The concern of the High Court was that the effect of the Minister's 2015 determination was to repeal the operation of the visa regime for non-citizens supporting an offshore resources activity in such a way as to thwart the legislative purpose.

What is the Next Move?

As it currently stands, there are limited options available to the Minister. The Minister may:

  • make another determination which does not exceed the limits of the power as articulated by the High Court – although it is questionable how effective this would be and it is likely to be appealed again
  • introduce an amendment bill to Parliament to change the law to reflect the purpose of the 2015 determination – although this was attempted in 2013 and while it passed in the House of Representatives, it lapsed in the Senate, and history has a way of repeating itself
  • introduce an amendment bill to Parliament which creates a specialised visa subclass for non-citizens participating in or supporting an offshore resources activity or operation.

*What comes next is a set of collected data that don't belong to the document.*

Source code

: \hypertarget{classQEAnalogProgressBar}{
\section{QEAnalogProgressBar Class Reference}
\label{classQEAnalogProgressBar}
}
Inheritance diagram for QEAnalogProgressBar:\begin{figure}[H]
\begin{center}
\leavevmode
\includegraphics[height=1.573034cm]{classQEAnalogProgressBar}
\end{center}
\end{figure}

The third option above carries a greater prospect of success. A specialised visa could incorporate appropriate work conditions to enable particular activities to be included or excluded from the application of the migration zone as it applies to the offshore resource sector. In fact, this is not dissimilar to a Department Taskforce recommendation in 2013.

Input will be required from both the Department and industry participants to ensure that a specialised visa would be easily accessible, not administratively burdensome and an economically viable option. The industry is currently facing widespread external pressures and the last thing it needs are further costs and uncertainty.

What Does This Mean for Employers who Undertake Offshore Resources Activities?

All employers with employees who now, or may in the future, work in the migration zone must seek advice as soon as possible to ensure that non-citizens can continue to lawfully work in Australia.